= Madelyn Rosenberg =

American children's book author

Madelyn Rosenberg (b. 1966) is an American author of children's books and former journalist.

== Biography ==
Madelyn Rosenberg attended North Carolina State University, where she earned a bachelor's degree in 1989. She earned a master's degree from Boston University in 2002. She is a member of the Society of Children's Book Writers and Illustrators. She is Jewish. She lives in Virginia.

She previously worked for Greensboro News Record and The Roanoke Times. She was an adjunct faculty member at North Carolina State University, from 2002 to 2003.

She received the Magazine Merit Honor Award from the Society for Children's Book Writers and Illustrators in 2005. Her books have also received honors, including a Sydney Taylor Book Award, a Green Earth Book Award honor, state book awards, and more.

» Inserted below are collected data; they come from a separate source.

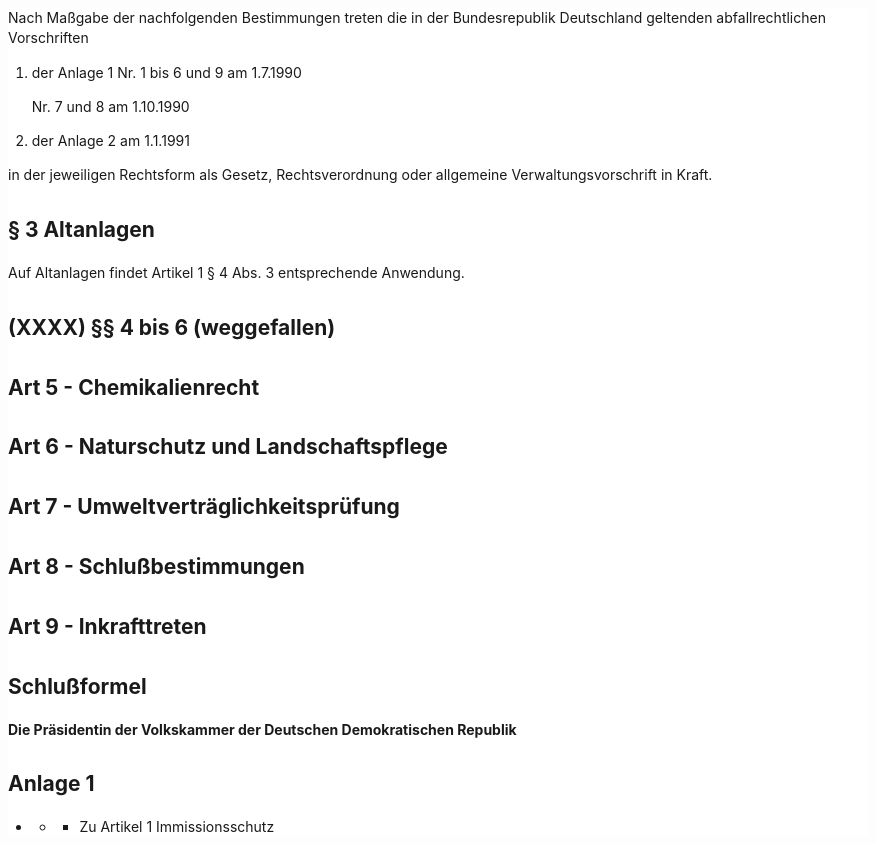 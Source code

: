 Nach Maßgabe der nachfolgenden Bestimmungen treten die in der
Bundesrepublik Deutschland geltenden abfallrechtlichen Vorschriften

1.  der Anlage 1 Nr. 1 bis 6 und 9 am 1.7.1990

    Nr. 7 und 8 am 1.10.1990


2.  der Anlage 2 am 1.1.1991



in der jeweiligen Rechtsform als Gesetz, Rechtsverordnung oder
allgemeine Verwaltungsvorschrift in Kraft.


## § 3 Altanlagen

Auf Altanlagen findet Artikel 1 § 4 Abs. 3 entsprechende Anwendung.


## (XXXX) §§ 4 bis 6 (weggefallen)



## Art 5 - Chemikalienrecht



## Art 6 - Naturschutz und Landschaftspflege



## Art 7 - Umweltverträglichkeitsprüfung



## Art 8 - Schlußbestimmungen



## Art 9 - Inkrafttreten



## Schlußformel

**Die Präsidentin der Volkskammer der Deutschen Demokratischen
Republik**


## Anlage 1


*
    *
        *
            Zu Artikel 1 Immissionsschutz
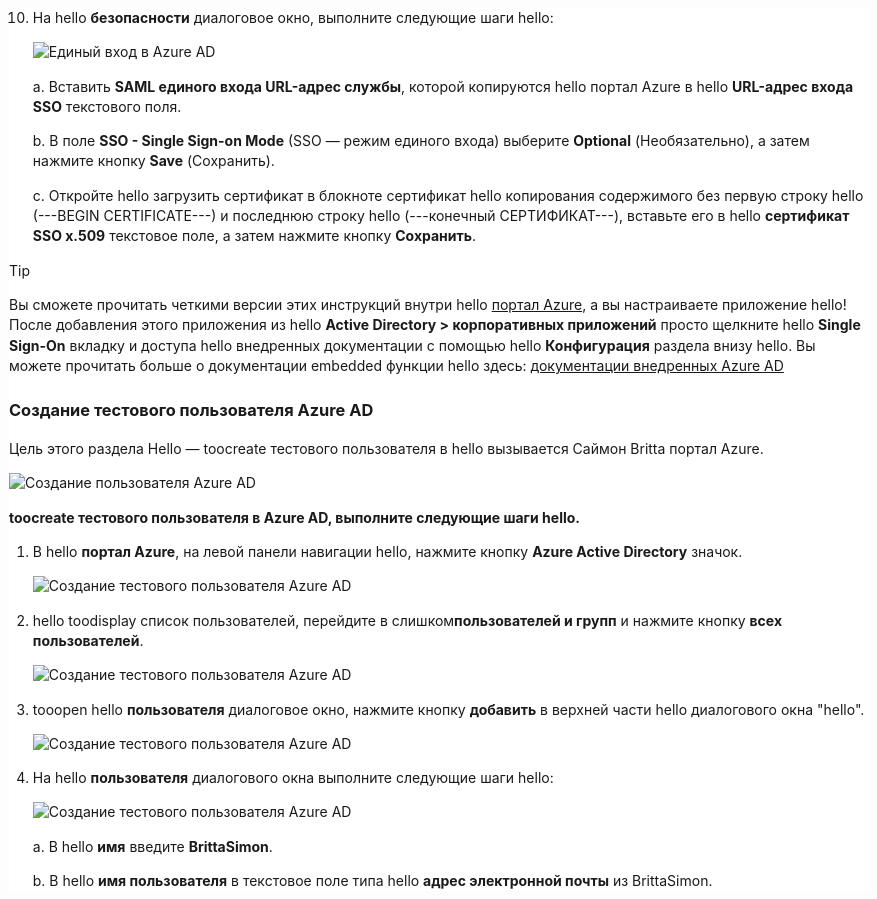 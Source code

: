 10. На hello **безопасности** диалоговое окно, выполните следующие шаги hello:
   
    ![Единый вход в Azure AD][14]
    
    а. Вставить **SAML единого входа URL-адрес службы**, которой копируются hello портал Azure в hello **URL-адрес входа SSO** текстового поля.
    
    b. В поле **SSO - Single Sign-on Mode** (SSO — режим единого входа) выберите **Optional** (Необязательно), а затем нажмите кнопку **Save** (Сохранить).

    c. Откройте hello загрузить сертификат в блокноте сертификат hello копирования содержимого без первую строку hello (---BEGIN CERTIFICATE---) и последнюю строку hello (---конечный СЕРТИФИКАТ---), вставьте его в hello **сертификат SSO x.509** текстовое поле, а затем нажмите кнопку **Сохранить**.
        
> [!TIP]
> Вы сможете прочитать четкими версии этих инструкций внутри hello [портал Azure](https://portal.azure.com), а вы настраиваете приложение hello!  После добавления этого приложения из hello **Active Directory > корпоративных приложений** просто щелкните hello **Single Sign-On** вкладку и доступа hello внедренных документации с помощью hello  **Конфигурация** раздела внизу hello. Вы можете прочитать больше о документации embedded функции hello здесь: [документации внедренных Azure AD]( https://go.microsoft.com/fwlink/?linkid=845985)
> 

### <a name="creating-an-azure-ad-test-user"></a>Создание тестового пользователя Azure AD
Цель этого раздела Hello — toocreate тестового пользователя в hello вызывается Саймон Britta портал Azure.

![Создание пользователя Azure AD][100]

**toocreate тестового пользователя в Azure AD, выполните следующие шаги hello.**

1. В hello **портал Azure**, на левой панели навигации hello, нажмите кнопку **Azure Active Directory** значок.

    ![Создание тестового пользователя Azure AD](./media/active-directory-saas-promapp-tutorial/create_aaduser_01.png) 

2. hello toodisplay список пользователей, перейдите в слишком**пользователей и групп** и нажмите кнопку **всех пользователей**.
    
    ![Создание тестового пользователя Azure AD](./media/active-directory-saas-promapp-tutorial/create_aaduser_02.png) 

3. tooopen hello **пользователя** диалоговое окно, нажмите кнопку **добавить** в верхней части hello диалогового окна "hello".
 
    ![Создание тестового пользователя Azure AD](./media/active-directory-saas-promapp-tutorial/create_aaduser_03.png) 

4. На hello **пользователя** диалогового окна выполните следующие шаги hello:
 
    ![Создание тестового пользователя Azure AD](./media/active-directory-saas-promapp-tutorial/create_aaduser_04.png) 

    а. В hello **имя** введите **BrittaSimon**.

    b. В hello **имя пользователя** в текстовое поле типа hello **адрес электронной почты** из BrittaSimon.


[1]: ./media/active-directory-saas-promapp-tutorial/tutorial_general_01.png
[2]: ./media/active-directory-saas-promapp-tutorial/tutorial_general_02.png
[3]: ./media/active-directory-saas-promapp-tutorial/tutorial_general_03.png
[4]: ./media/active-directory-saas-promapp-tutorial/tutorial_general_04.png
[12]: ./media/active-directory-saas-promapp-tutorial/tutorial_promapp_05.png
[13]: ./media/active-directory-saas-promapp-tutorial/tutorial_promapp_06.png
[14]: ./media/active-directory-saas-promapp-tutorial/tutorial_promapp_07.png
[100]: ./media/active-directory-saas-promapp-tutorial/tutorial_general_100.png
[200]: ./media/active-directory-saas-promapp-tutorial/tutorial_general_200.png
[201]: ./media/active-directory-saas-promapp-tutorial/tutorial_general_201.png
[202]: ./media/active-directory-saas-promapp-tutorial/tutorial_general_202.png
[203]: ./media/active-directory-saas-promapp-tutorial/tutorial_general_203.png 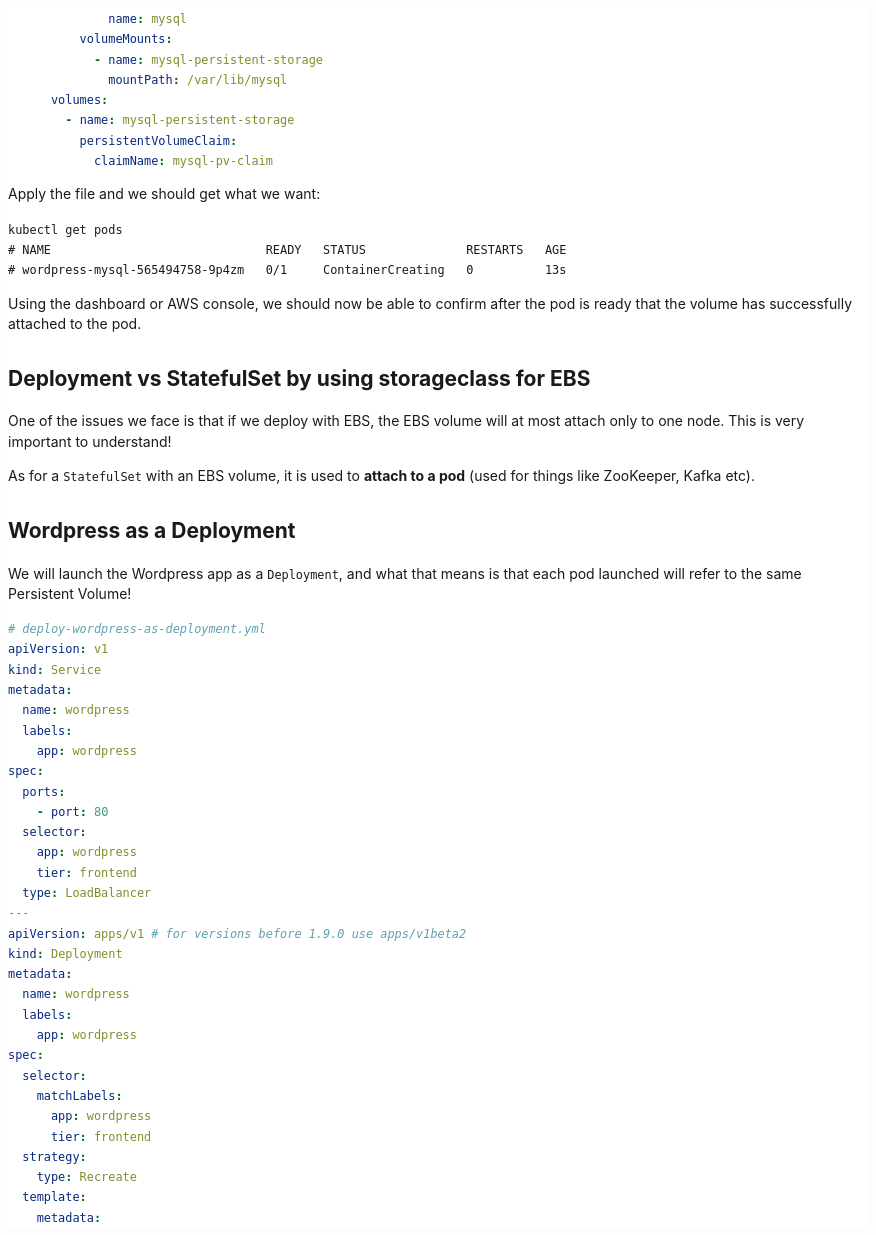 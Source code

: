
 ```yml
              name: mysql
          volumeMounts:
            - name: mysql-persistent-storage
              mountPath: /var/lib/mysql
      volumes:
        - name: mysql-persistent-storage
          persistentVolumeClaim:
            claimName: mysql-pv-claim
```

Apply the file and we should get what we want:

```shell
kubectl get pods
# NAME                              READY   STATUS              RESTARTS   AGE
# wordpress-mysql-565494758-9p4zm   0/1     ContainerCreating   0          13s
```

Using the dashboard or AWS console, we should now be able to confirm after the pod is ready that the volume has successfully attached to the pod.

## Deployment vs StatefulSet by using storageclass for EBS

One of the issues we face is that if we deploy with EBS, the EBS volume will at most attach only to one node. This is very important to understand!

As for a `StatefulSet` with an EBS volume, it is used to **attach to a pod** (used for things like ZooKeeper, Kafka etc).

## Wordpress as a Deployment

We will launch the Wordpress app as a `Deployment`, and what that means is that each pod launched will refer to the same Persistent Volume!

```yml
# deploy-wordpress-as-deployment.yml
apiVersion: v1
kind: Service
metadata:
  name: wordpress
  labels:
    app: wordpress
spec:
  ports:
    - port: 80
  selector:
    app: wordpress
    tier: frontend
  type: LoadBalancer
---
apiVersion: apps/v1 # for versions before 1.9.0 use apps/v1beta2
kind: Deployment
metadata:
  name: wordpress
  labels:
    app: wordpress
spec:
  selector:
    matchLabels:
      app: wordpress
      tier: frontend
  strategy:
    type: Recreate
  template:
    metadata:
``` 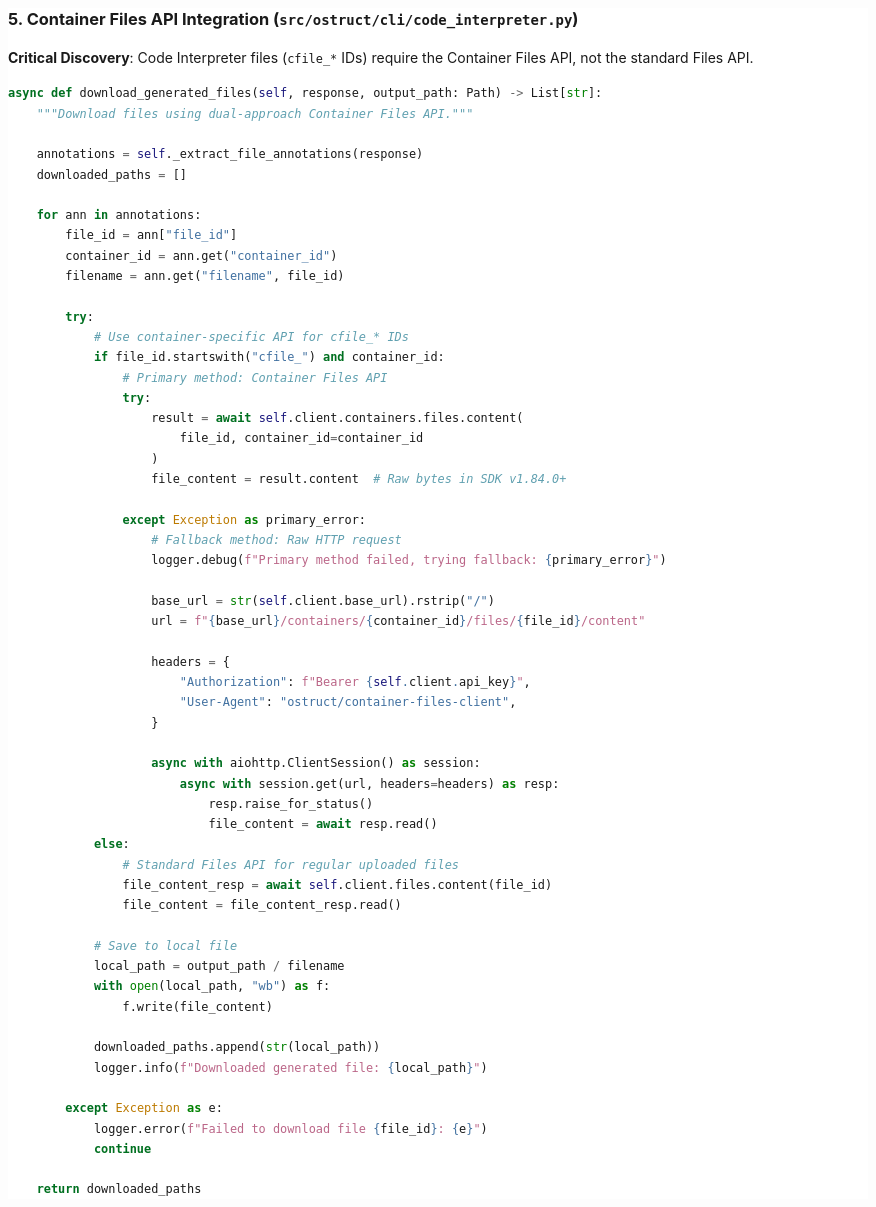 
### **5. Container Files API Integration** (`src/ostruct/cli/code_interpreter.py`)

**Critical Discovery**: Code Interpreter files (`cfile_*` IDs) require the Container Files API, not the standard Files API.

```python
async def download_generated_files(self, response, output_path: Path) -> List[str]:
    """Download files using dual-approach Container Files API."""

    annotations = self._extract_file_annotations(response)
    downloaded_paths = []

    for ann in annotations:
        file_id = ann["file_id"]
        container_id = ann.get("container_id")
        filename = ann.get("filename", file_id)

        try:
            # Use container-specific API for cfile_* IDs
            if file_id.startswith("cfile_") and container_id:
                # Primary method: Container Files API
                try:
                    result = await self.client.containers.files.content(
                        file_id, container_id=container_id
                    )
                    file_content = result.content  # Raw bytes in SDK v1.84.0+

                except Exception as primary_error:
                    # Fallback method: Raw HTTP request
                    logger.debug(f"Primary method failed, trying fallback: {primary_error}")

                    base_url = str(self.client.base_url).rstrip("/")
                    url = f"{base_url}/containers/{container_id}/files/{file_id}/content"

                    headers = {
                        "Authorization": f"Bearer {self.client.api_key}",
                        "User-Agent": "ostruct/container-files-client",
                    }

                    async with aiohttp.ClientSession() as session:
                        async with session.get(url, headers=headers) as resp:
                            resp.raise_for_status()
                            file_content = await resp.read()
            else:
                # Standard Files API for regular uploaded files
                file_content_resp = await self.client.files.content(file_id)
                file_content = file_content_resp.read()

            # Save to local file
            local_path = output_path / filename
            with open(local_path, "wb") as f:
                f.write(file_content)

            downloaded_paths.append(str(local_path))
            logger.info(f"Downloaded generated file: {local_path}")

        except Exception as e:
            logger.error(f"Failed to download file {file_id}: {e}")
            continue

    return downloaded_paths
```
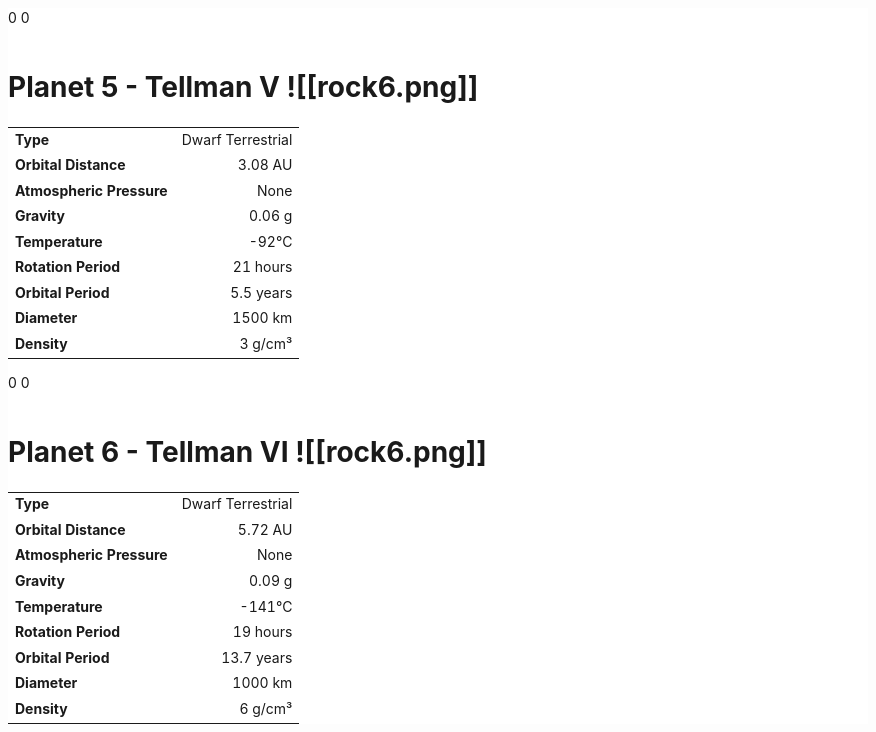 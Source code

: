 

0
0



# Planet 5 - Tellman V ![[rock6.png]]
|                             |                           |
| --------------------------- | -------------------------:|
| **Type**                    |             Dwarf Terrestrial |
| **Orbital Distance**        |   3.08 AU |
| **Atmospheric Pressure**    |       None |
| **Gravity**                 |        0.06 g |
| **Temperature**             |    -92°C |
| **Rotation Period**         |  21 hours |
| **Orbital Period** | 5.5 years |
| **Diameter**                |      1500 km | 
| **Density**                 |    3 g/cm³ |



0
0



# Planet 6 - Tellman VI ![[rock6.png]]
|                             |                           |
| --------------------------- | -------------------------:|
| **Type**                    |             Dwarf Terrestrial |
| **Orbital Distance**        |   5.72 AU |
| **Atmospheric Pressure**    |       None |
| **Gravity**                 |        0.09 g |
| **Temperature**             |    -141°C |
| **Rotation Period**         |  19 hours |
| **Orbital Period** | 13.7 years |
| **Diameter**                |      1000 km | 
| **Density**                 |    6 g/cm³ |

Rosenberg's book Not Your All-American Girl (Scholastic, 2020) is a companion novel to This Is Just a Test (2017). Both novels were co-written with Wendy Wan-Long Shang.

== Selected works ==

- The Schmutzy Family. Illustrated by Paul Meisel. Holiday House, 2012.
- Happy Birthday, Tree!: A Tu B'Shevat Story. Illustrated by Jana Christy. Albert Whitman, 2012.
- Canary in the Cole Mine. Holiday House, 2013.
- Dream Boy. With Mary Crockett. Sourcebooks Fire, 2014.
- Take Care. Illustrated by Giuliana Gregori. Whitman, 2018.
- Cyclops of Central Park. Illustrated by Victoria Tentler-Krylov. Putnam, 2020.
- One Small Hop. Scholastic, 2021.

=== How to Behave ===

- How to Behave at a Tea Party. Illustrated by Heather Ross. Katherine Tegen Books, 2014.
- How to Behave at a Dog Show. Illustrated by Heather Ross. Katherine Tegen Books, 2015.

=== Nanny X ===

- Nanny X. Holiday House, 2014.
- Nanny X Returns. Illustrated by Karen Donnelly. Holiday House, 2015.

=== With Wendy Wan-Long Shang ===

- This Is Just a Test. With Wendy Wan-Long Shang. Scholastic, 2017.
- Not Your All-American Girl. With Wendy Wan-Long Shang. Scholastic, 2020.